Now that it’s 2011 and a similar social network in similar private beta has emerged from Google, I am having a serious case of d√©j√† vu.
I was initially excited that Google+ would offer what Facebook does not, now that its privacy features are more slightly constricted and there’s more transparency with somewhat-public profiles. The problem is that the creation of circles allows any information that can be shared — such as news — to be controlled by a tight clique. This isn’t really different than how it works in the “real world,” but at least with Facebook and Twitter, I have a glimpse into the conversation as a story develops. I can’t prove that I’m missing anything specific, but I can tell you that other tech bloggers are still being more transparent on Twitter and Facebook than they are on Google+ — leaving me to wonder what conversations are behind closed doors, allowed only for certain eyes (in certain circles) to read.

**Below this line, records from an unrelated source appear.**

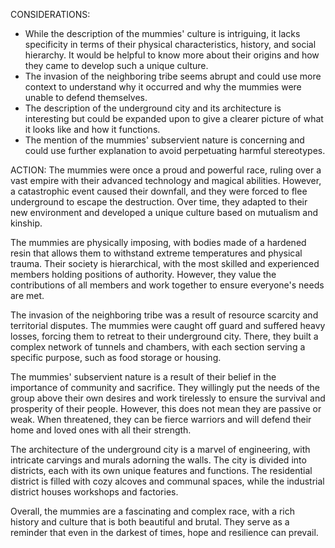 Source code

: CONSIDERATIONS:
- While the description of the mummies' culture is intriguing, it lacks specificity in terms of their physical characteristics, history, and social hierarchy. It would be helpful to know more about their origins and how they came to develop such a unique culture.
- The invasion of the neighboring tribe seems abrupt and could use more context to understand why it occurred and why the mummies were unable to defend themselves.
- The description of the underground city and its architecture is interesting but could be expanded upon to give a clearer picture of what it looks like and how it functions.
- The mention of the mummies' subservient nature is concerning and could use further explanation to avoid perpetuating harmful stereotypes.

ACTION:
The mummies were once a proud and powerful race, ruling over a vast empire with their advanced technology and magical abilities. However, a catastrophic event caused their downfall, and they were forced to flee underground to escape the destruction. Over time, they adapted to their new environment and developed a unique culture based on mutualism and kinship.

The mummies are physically imposing, with bodies made of a hardened resin that allows them to withstand extreme temperatures and physical trauma. Their society is hierarchical, with the most skilled and experienced members holding positions of authority. However, they value the contributions of all members and work together to ensure everyone's needs are met.

The invasion of the neighboring tribe was a result of resource scarcity and territorial disputes. The mummies were caught off guard and suffered heavy losses, forcing them to retreat to their underground city. There, they built a complex network of tunnels and chambers, with each section serving a specific purpose, such as food storage or housing.

The mummies' subservient nature is a result of their belief in the importance of community and sacrifice. They willingly put the needs of the group above their own desires and work tirelessly to ensure the survival and prosperity of their people. However, this does not mean they are passive or weak. When threatened, they can be fierce warriors and will defend their home and loved ones with all their strength.

The architecture of the underground city is a marvel of engineering, with intricate carvings and murals adorning the walls. The city is divided into districts, each with its own unique features and functions. The residential district is filled with cozy alcoves and communal spaces, while the industrial district houses workshops and factories.

Overall, the mummies are a fascinating and complex race, with a rich history and culture that is both beautiful and brutal. They serve as a reminder that even in the darkest of times, hope and resilience can prevail. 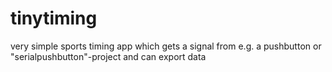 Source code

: # tinytiming
very simple sports timing app which gets a signal from e.g. a pushbutton or "serialpushbutton"-project and can export data

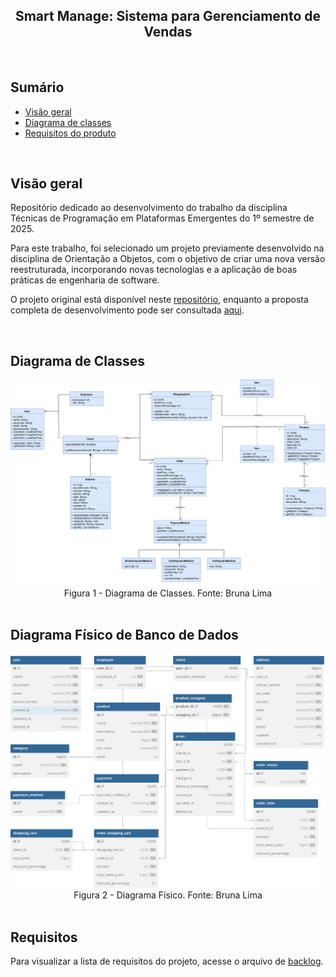 <h2 align="center">Smart Manage: Sistema para Gerenciamento de Vendas</h2>
<br>

## Sumário
- [Visão geral](#visao-geral)
- [Diagrama de classes](#diagrama-de-classes)
- [Requisitos do produto](#requisitos-do-produto)

<br>

## Visão geral
Repositório dedicado ao desenvolvimento do trabalho da disciplina Técnicas de Programação em Plataformas Emergentes do 1º semestre de 2025.

Para este trabalho, foi selecionado um projeto previamente desenvolvido na disciplina de Orientação a Objetos, com o objetivo de criar uma nova versão reestruturada, incorporando novas tecnologias e a aplicação de boas práticas de engenharia de software.

O projeto original está disponível neste [repositório](https://gitlab.com/liander/ep1), enquanto a proposta completa de desenvolvimento pode ser consultada [aqui](https://gitlab.com/oofga/eps/eps_2019_2/ep1).

<br>

## Diagrama de Classes

<img src="./docs/images/diagrama-de-classes.svg">
<figcaption align="center" >Figura 1 - Diagrama de Classes. Fonte: Bruna Lima </figcaption>

<br>

## Diagrama Físico de Banco de Dados

<img src="./docs/images/diagrama-fisico.svg">
<figcaption align="center" >Figura 2 - Diagrama Físico. Fonte: Bruna Lima </figcaption>

<br>

## Requisitos

Para visualizar a lista de requisitos do projeto, acesse o arquivo de [backlog](./docs/backlog.md). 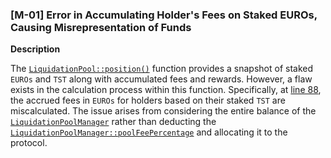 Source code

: ### [M-01] Error in Accumulating Holder's Fees on Staked EUROs, Causing Misrepresentation of Funds

**Description**

The [`LiquidationPool::position()`](https://github.com/Cyfrin/2023-12-the-standard/blob/c12272f2eec533019f2d255ab690f6892027f112/contracts/LiquidationPool.sol#L83) function provides a snapshot of staked `EUROs` and `TST` along with accumulated fees and rewards. However, a flaw exists in the calculation process within this function. Specifically, at [line 88](https://github.com/Cyfrin/2023-12-the-standard/blob/c12272f2eec533019f2d255ab690f6892027f112/contracts/LiquidationPool.sol#L88), the accrued fees in `EUROs` for holders based on their staked `TST` are miscalculated. The issue arises from considering the entire balance of the [`LiquidationPoolManager`](https://github.com/Cyfrin/2023-12-the-standard/blob/c12272f2eec533019f2d255ab690f6892027f112/contracts/LiquidationPoolManager.sol#L11) rather than deducting the [`LiquidationPoolManager::poolFeePercentage`](https://github.com/Cyfrin/2023-12-the-standard/blob/c12272f2eec533019f2d255ab690f6892027f112/contracts/LiquidationPoolManager.sol#L20) and allocating it to the protocol. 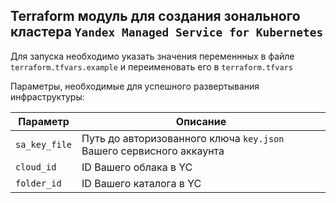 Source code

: ## Terraform модуль для создания зонального кластера `Yandex Managed Service for Kubernetes`

Для запуска необходимо указать значения переменнных в файле `terraform.tfvars.example` и переименовать его в `terraform.tfvars`

Параметры, необходимые для успешного развертывания инфраструктуры:

| Параметр      | Описание                                                            |
|---------------|---------------------------------------------------------------------|
| `sa_key_file` | Путь до авторизованного ключа `key.json` Вашего сервисного аккаунта |
| `cloud_id`    | ID Вашего облака в YC                                               |
| `folder_id`   | ID Вашего каталога в YC                                             | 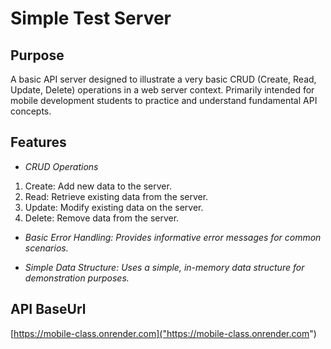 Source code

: # Simple Test Server

## Purpose

A basic API server designed to illustrate a very basic CRUD (Create, Read, Update, Delete) operations in a web server context. Primarily intended for mobile development students to practice and understand fundamental API concepts.

## Features

- *CRUD Operations*

1. Create: Add new data to the server.
2. Read: Retrieve existing data from the server.
3. Update: Modify existing data on the server.
4. Delete: Remove data from the server.

- *Basic Error Handling: Provides informative error messages for common scenarios.*

- *Simple Data Structure: Uses a simple, in-memory data structure for demonstration purposes.*

## API BaseUrl

[https://mobile-class.onrender.com]("https://mobile-class.onrender.com")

And that’s why all these features we want, such as circles that we can share as a list, don’t matter. What good is it to share my circle of professional colleagues, who have mostly all placed me in circles to exchange information, to a stranger who will not receive the same permissions? Circles are not lists — they are cliques defined by the user to keep people out. And the only way you’ll receive any data shared by people in your circle is if they share the same amount of permission with you — and don’t keep you out.
Facebook has its problems, but some of those issues aren’t an argument against abandoning the ship for Google. Both Google+ and Facebook mine and control user information to sell. Perhaps Google may have more issues with security and privacy, since the company knows your email and search habits, too. We may think we have more control over our own privacy in respect to what we share, but Google knows more about us than Facebook does. Google undoubtedly uses that to guide our actions (and perhaps make a little money from it on the side). That’s more than a little scary.

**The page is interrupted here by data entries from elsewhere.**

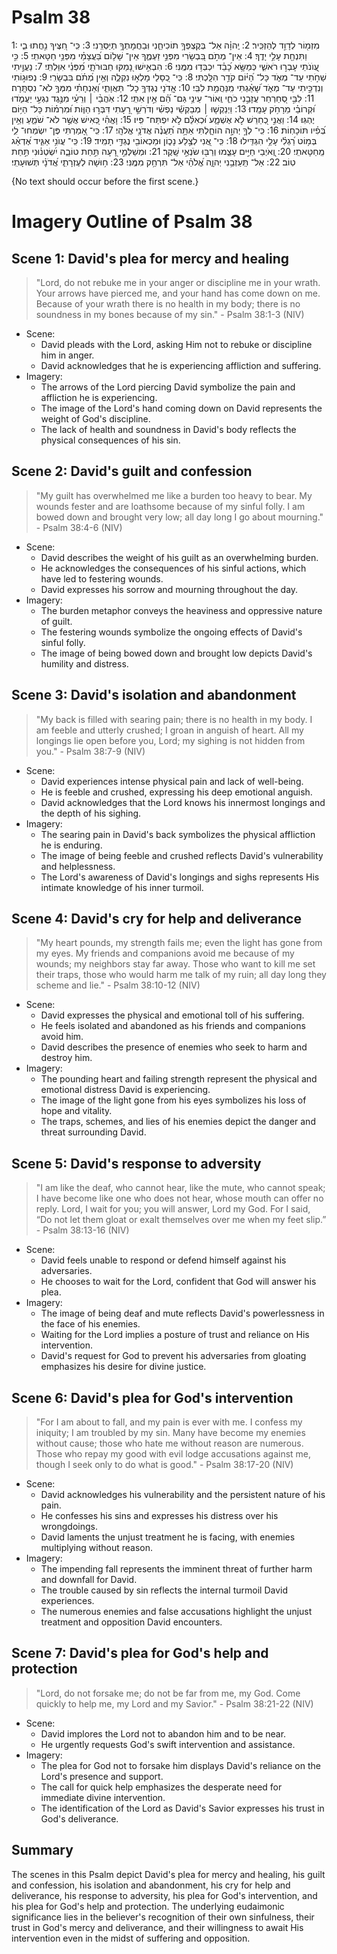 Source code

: # Psalm 38
1: מִזְמ֖וֹר לְדָוִ֣ד לְהַזְכִּֽיר׃
2: יְֽהוָ֗ה אַל־ בְּקֶצְפְּךָ֥ תוֹכִיחֵ֑נִי וּֽבַחֲמָתְךָ֥ תְיַסְּרֵֽנִי׃
3: כִּֽי־ חִ֭צֶּיךָ נִ֣חֲתוּ בִ֑י וַתִּנְחַ֖ת עָלַ֣י יָדֶֽךָ׃
4: אֵין־ מְתֹ֣ם בִּ֭בְשָׂרִי מִפְּנֵ֣י זַעְמֶ֑ךָ אֵין־ שָׁל֥וֹם בַּ֝עֲצָמַ֗י מִפְּנֵ֥י חַטָּאתִֽי׃
5: כִּ֣י עֲ֭וֺנֹתַי עָבְר֣וּ רֹאשִׁ֑י כְּמַשָּׂ֥א כָ֝בֵ֗ד יִכְבְּד֥וּ מִמֶּֽנִּי׃
6: הִבְאִ֣ישׁוּ נָ֭מַקּוּ חַבּוּרֹתָ֑י מִ֝פְּנֵ֗י אִוַּלְתִּֽי׃
7: נַעֲוֵ֣יתִי שַׁחֹ֣תִי עַד־ מְאֹ֑ד כָּל־ הַ֝יּ֗וֹם קֹדֵ֥ר הִלָּֽכְתִּי׃
8: כִּֽי־ כְ֭סָלַי מָלְא֣וּ נִקְלֶ֑ה וְאֵ֥ין מְ֝תֹ֗ם בִּבְשָׂרִֽי׃
9: נְפוּג֣וֹתִי וְנִדְכֵּ֣יתִי עַד־ מְאֹ֑ד שָׁ֝אַ֗גְתִּי מִֽנַּהֲמַ֥ת לִבִּֽי׃
10: אֲֽדֹנָי נֶגְדְּךָ֥ כָל־ תַּאֲוָתִ֑י וְ֝אַנְחָתִ֗י מִמְּךָ֥ לֹא־ נִסְתָּֽרָה׃
11: לִבִּ֣י סְ֭חַרְחַר עֲזָבַ֣נִי כֹחִ֑י וְֽאוֹר־ עֵינַ֥י גַּם־ הֵ֝֗ם אֵ֣ין אִתִּֽי׃
12: אֹֽהֲבַ֨י ׀ וְרֵעַ֗י מִנֶּ֣גֶד נִגְעִ֣י יַעֲמֹ֑דוּ וּ֝קְרוֹבַ֗י מֵרָחֹ֥ק עָמָֽדוּ׃
13: וַיְנַקְשׁ֤וּ ׀ מְבַקְשֵׁ֬י נַפְשִׁ֗י וְדֹרְשֵׁ֣י רָ֭עָתִי דִּבְּר֣וּ הַוּ֑וֹת וּ֝מִרְמ֗וֹת כָּל־ הַיּ֥וֹם יֶהְגּֽוּ׃
14: וַאֲנִ֣י כְ֭חֵרֵשׁ לֹ֣א אֶשְׁמָ֑ע וּ֝כְאִלֵּ֗ם לֹ֣א יִפְתַּח־ פִּֽיו׃
15: וָאֱהִ֗י כְּ֭אִישׁ אֲשֶׁ֣ר לֹא־ שֹׁמֵ֑עַ וְאֵ֥ין בְּ֝פִ֗יו תּוֹכָחֽוֹת׃
16: כִּֽי־ לְךָ֣ יְהוָ֣ה הוֹחָ֑לְתִּי אַתָּ֥ה תַ֝עֲנֶ֗ה אֲדֹנָ֥י אֱלֹהָֽי׃
17: כִּֽי־ אָ֭מַרְתִּי פֶּן־ יִשְׂמְחוּ־ לִ֑י בְּמ֥וֹט רַ֝גְלִ֗י עָלַ֥י הִגְדִּֽילוּ׃
18: כִּֽי־ אֲ֭נִי לְצֶ֣לַע נָכ֑וֹן וּמַכְאוֹבִ֖י נֶגְדִּ֣י תָמִֽיד׃
19: כִּֽי־ עֲוֺנִ֥י אַגִּ֑יד אֶ֝דְאַ֗ג מֵֽחַטָּאתִֽי׃
20: וְֽ֭אֹיְבַי חַיִּ֣ים עָצֵ֑מוּ וְרַבּ֖וּ שֹׂנְאַ֣י שָֽׁקֶר׃
21: וּמְשַׁלְּמֵ֣י רָ֭עָה תַּ֣חַת טוֹבָ֑ה יִ֝שְׂטְנ֗וּנִי תַּ֣חַת טֽוֹב׃
22: אַל־ תַּֽעַזְבֵ֥נִי יְהוָ֑ה אֱ֝לֹהַ֗י אַל־ תִּרְחַ֥ק מִמֶּֽנִּי׃
23: ח֥וּשָׁה לְעֶזְרָתִ֑י אֲ֝דֹנָ֗י תְּשׁוּעָתִֽי׃

{No text should occur before the first scene.}
# Imagery Outline of Psalm 38

## Scene 1: David's plea for mercy and healing

> "Lord, do not rebuke me in your anger or discipline me in your wrath. Your arrows have pierced me, and your hand has come down on me. Because of your wrath there is no health in my body; there is no soundness in my bones because of my sin." - Psalm 38:1-3 (NIV)

- Scene:
  - David pleads with the Lord, asking Him not to rebuke or discipline him in anger.
  - David acknowledges that he is experiencing affliction and suffering.
- Imagery:
  - The arrows of the Lord piercing David symbolize the pain and affliction he is experiencing.
  - The image of the Lord's hand coming down on David represents the weight of God's discipline.
  - The lack of health and soundness in David's body reflects the physical consequences of his sin.

## Scene 2: David's guilt and confession

> "My guilt has overwhelmed me like a burden too heavy to bear. My wounds fester and are loathsome because of my sinful folly. I am bowed down and brought very low; all day long I go about mourning." - Psalm 38:4-6 (NIV)

- Scene:
  - David describes the weight of his guilt as an overwhelming burden.
  - He acknowledges the consequences of his sinful actions, which have led to festering wounds.
  - David expresses his sorrow and mourning throughout the day.
- Imagery:
  - The burden metaphor conveys the heaviness and oppressive nature of guilt.
  - The festering wounds symbolize the ongoing effects of David's sinful folly.
  - The image of being bowed down and brought low depicts David's humility and distress.

## Scene 3: David's isolation and abandonment

> "My back is filled with searing pain; there is no health in my body. I am feeble and utterly crushed; I groan in anguish of heart. All my longings lie open before you, Lord; my sighing is not hidden from you." - Psalm 38:7-9 (NIV)

- Scene:
  - David experiences intense physical pain and lack of well-being.
  - He is feeble and crushed, expressing his deep emotional anguish.
  - David acknowledges that the Lord knows his innermost longings and the depth of his sighing.
- Imagery:
  - The searing pain in David's back symbolizes the physical affliction he is enduring.
  - The image of being feeble and crushed reflects David's vulnerability and helplessness.
  - The Lord's awareness of David's longings and sighs represents His intimate knowledge of his inner turmoil.

## Scene 4: David's cry for help and deliverance

> "My heart pounds, my strength fails me; even the light has gone from my eyes. My friends and companions avoid me because of my wounds; my neighbors stay far away. Those who want to kill me set their traps, those who would harm me talk of my ruin; all day long they scheme and lie." - Psalm 38:10-12 (NIV)

- Scene:
  - David expresses the physical and emotional toll of his suffering.
  - He feels isolated and abandoned as his friends and companions avoid him.
  - David describes the presence of enemies who seek to harm and destroy him.
- Imagery:
  - The pounding heart and failing strength represent the physical and emotional distress David is experiencing.
  - The image of the light gone from his eyes symbolizes his loss of hope and vitality.
  - The traps, schemes, and lies of his enemies depict the danger and threat surrounding David.

## Scene 5: David's response to adversity

> "I am like the deaf, who cannot hear, like the mute, who cannot speak; I have become like one who does not hear, whose mouth can offer no reply. Lord, I wait for you; you will answer, Lord my God. For I said, “Do not let them gloat or exalt themselves over me when my feet slip.” - Psalm 38:13-16 (NIV)

- Scene:
  - David feels unable to respond or defend himself against his adversaries.
  - He chooses to wait for the Lord, confident that God will answer his plea.
- Imagery:
  - The image of being deaf and mute reflects David's powerlessness in the face of his enemies.
  - Waiting for the Lord implies a posture of trust and reliance on His intervention.
  - David's request for God to prevent his adversaries from gloating emphasizes his desire for divine justice.

## Scene 6: David's plea for God's intervention

> "For I am about to fall, and my pain is ever with me. I confess my iniquity; I am troubled by my sin. Many have become my enemies without cause; those who hate me without reason are numerous. Those who repay my good with evil lodge accusations against me, though I seek only to do what is good." - Psalm 38:17-20 (NIV)

- Scene:
  - David acknowledges his vulnerability and the persistent nature of his pain.
  - He confesses his sins and expresses his distress over his wrongdoings.
  - David laments the unjust treatment he is facing, with enemies multiplying without reason.
- Imagery:
  - The impending fall represents the imminent threat of further harm and downfall for David.
  - The trouble caused by sin reflects the internal turmoil David experiences.
  - The numerous enemies and false accusations highlight the unjust treatment and opposition David encounters.

## Scene 7: David's plea for God's help and protection

> "Lord, do not forsake me; do not be far from me, my God. Come quickly to help me, my Lord and my Savior." - Psalm 38:21-22 (NIV)

- Scene:
  - David implores the Lord not to abandon him and to be near.
  - He urgently requests God's swift intervention and assistance.
- Imagery:
  - The plea for God not to forsake him displays David's reliance on the Lord's presence and support.
  - The call for quick help emphasizes the desperate need for immediate divine intervention.
  - The identification of the Lord as David's Savior expresses his trust in God's deliverance.

## Summary

The scenes in this Psalm depict David's plea for mercy and healing, his guilt and confession, his isolation and abandonment, his cry for help and deliverance, his response to adversity, his plea for God's intervention, and his plea for God's help and protection. The underlying eudaimonic significance lies in the believer's recognition of their own sinfulness, their trust in God's mercy and deliverance, and their willingness to await His intervention even in the midst of suffering and opposition.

I contend that businesses and brands need to be transparent if they want to engage in social marketing campaigns. With Facebook and Twitter, this is relatively simple — and the value of transparency applies just as well to you and me (and it should). Like our parents said: “If you don’t have anything nice to say, you shouldn’t put it on the Internet.” (Well, okay — they said something like that.) The clique-based philosophy of sharing on Google+ will only limit my ability to consume information, and that’s not fine with me — not on a social level, and certainly not on a professional level (where knowing what’s new in tech is crucial).
Can Google+ get better? At most, it can go in a different direction. Google+ sucks as a way to find and share news today, and I hope it doesn’t take away from Facebook and Twitter as the primary tools we use to discuss and discover new ideas. Perhaps this will change as the network grows and more people are posting and sharing more items (outside of these cliques). As a social network, it also has the potential to suck — but only because it’s reminiscent of high school and the complicated hierarchy of who is “in” and who is “out.”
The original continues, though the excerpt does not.